§ **The problem**: Begin at the first line of the data and copy each line through the one containing "### 계층적 군집과 덴드로그램", that line included, with no pictures.

[Source records]

####################

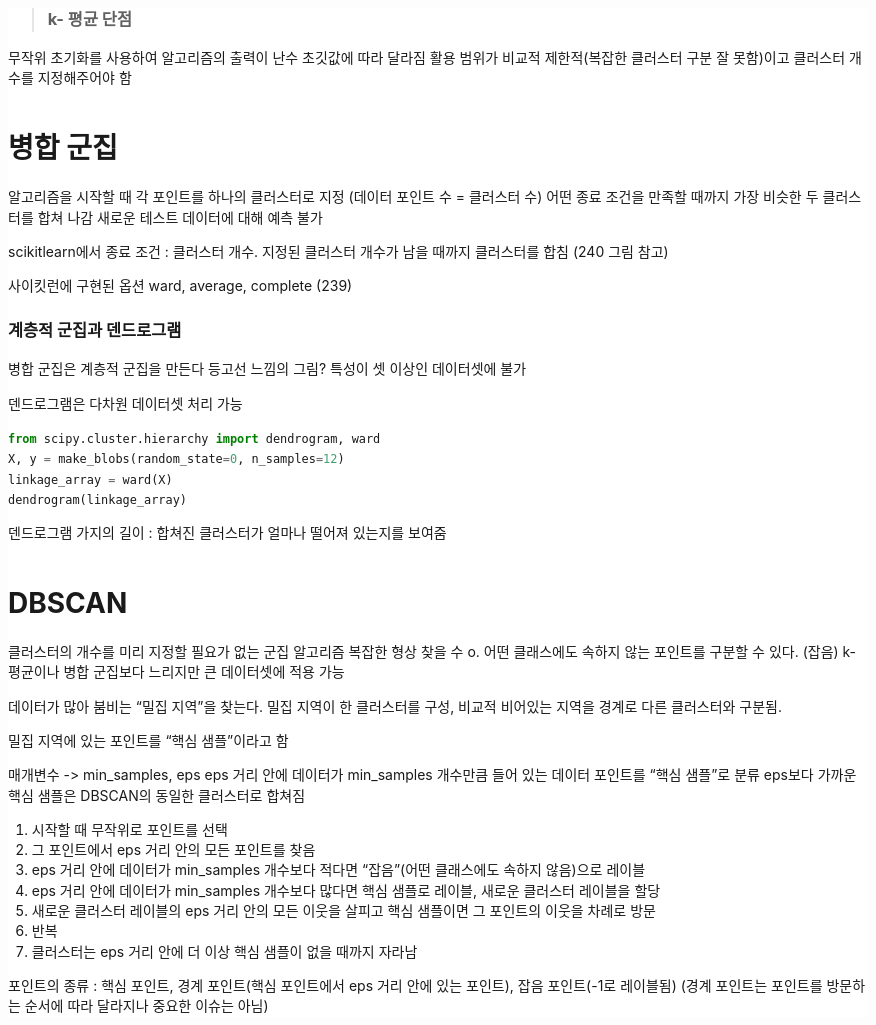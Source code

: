 
> ### k- 평균 단점
무작위 초기화를 사용하여 알고리즘의 출력이 난수 초깃값에 따라 달라짐
활용 범위가 비교적 제한적(복잡한 클러스터 구분 잘 못함)이고 클러스터 개수를 지정해주어야 함

# 병합 군집
알고리즘을 시작할 때 각 포인트를 하나의 클러스터로 지정 (데이터 포인트 수 = 클러스터 수)
어떤 종료 조건을 만족할 때까지 가장 비슷한 두 클러스터를 합쳐 나감
새로운 테스트 데이터에 대해 예측 불가

scikitlearn에서 종료 조건 : 클러스터 개수. 지정된 클러스터 개수가 남을 때까지 클러스터를 합침 (240 그림 참고)

사이킷런에 구현된 옵션 ward, average, complete (239)

### 계층적 군집과 덴드로그램
병합 군집은 계층적 군집을 만든다 등고선 느낌의 그림?
특성이 셋 이상인 데이터셋에 불가

덴드로그램은 다차원 데이터셋 처리 가능
```python
from scipy.cluster.hierarchy import dendrogram, ward
X, y = make_blobs(random_state=0, n_samples=12)
linkage_array = ward(X)
dendrogram(linkage_array)
```
덴드로그램 가지의 길이 : 합쳐진 클러스터가 얼마나 떨어져 있는지를 보여줌

# DBSCAN
클러스터의 개수를 미리 지정할 필요가 없는 군집 알고리즘
복잡한 형상 찾을 수 o. 
어떤 클래스에도 속하지 않는 포인트를 구분할 수 있다. (잡음)
k-평균이나 병합 군집보다 느리지만 큰 데이터셋에 적용 가능

데이터가 많아 붐비는 “밀집 지역”을 찾는다.
밀집 지역이 한 클러스터를 구성, 비교적 비어있는 지역을 경계로 다른 클러스터와 구분됨.

밀집 지역에 있는 포인트를 “핵심 샘플”이라고 함

매개변수 -> min_samples, eps
eps 거리 안에 데이터가 min_samples 개수만큼 들어 있는 데이터 포인트를 “핵심 샘플”로 분류
eps보다 가까운 핵심 샘플은 DBSCAN의 동일한 클러스터로 합쳐짐

1. 시작할 때 무작위로 포인트를 선택
2. 그 포인트에서 eps 거리 안의 모든 포인트를 찾음
3. eps 거리 안에 데이터가 min_samples 개수보다 적다면 “잡음”(어떤 클래스에도 속하지 않음)으로 레이블
4. eps 거리 안에 데이터가 min_samples 개수보다 많다면 핵심 샘플로 레이블, 새로운 클러스터 레이블을 할당
5. 새로운 클러스터 레이블의 eps 거리 안의 모든 이웃을 살피고 핵심 샘플이면 그 포인트의 이웃을 차례로 방문
6. 반복
7. 클러스터는 eps 거리 안에 더 이상 핵심 샘플이 없을 때까지 자라남

포인트의 종류 : 핵심 포인트, 경계 포인트(핵심 포인트에서 eps 거리 안에 있는 포인트), 잡음 포인트(-1로 레이블됨)
(경계 포인트는 포인트를 방문하는 순서에 따라 달라지나 중요한 이슈는 아님)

####################

§ **Result for this exercise**:
Source code

: 
> ### k- 평균 단점
무작위 초기화를 사용하여 알고리즘의 출력이 난수 초깃값에 따라 달라짐
활용 범위가 비교적 제한적(복잡한 클러스터 구분 잘 못함)이고 클러스터 개수를 지정해주어야 함

# 병합 군집
알고리즘을 시작할 때 각 포인트를 하나의 클러스터로 지정 (데이터 포인트 수 = 클러스터 수)
어떤 종료 조건을 만족할 때까지 가장 비슷한 두 클러스터를 합쳐 나감
새로운 테스트 데이터에 대해 예측 불가

scikitlearn에서 종료 조건 : 클러스터 개수. 지정된 클러스터 개수가 남을 때까지 클러스터를 합침 (240 그림 참고)

사이킷런에 구현된 옵션 ward, average, complete (239)

### 계층적 군집과 덴드로그램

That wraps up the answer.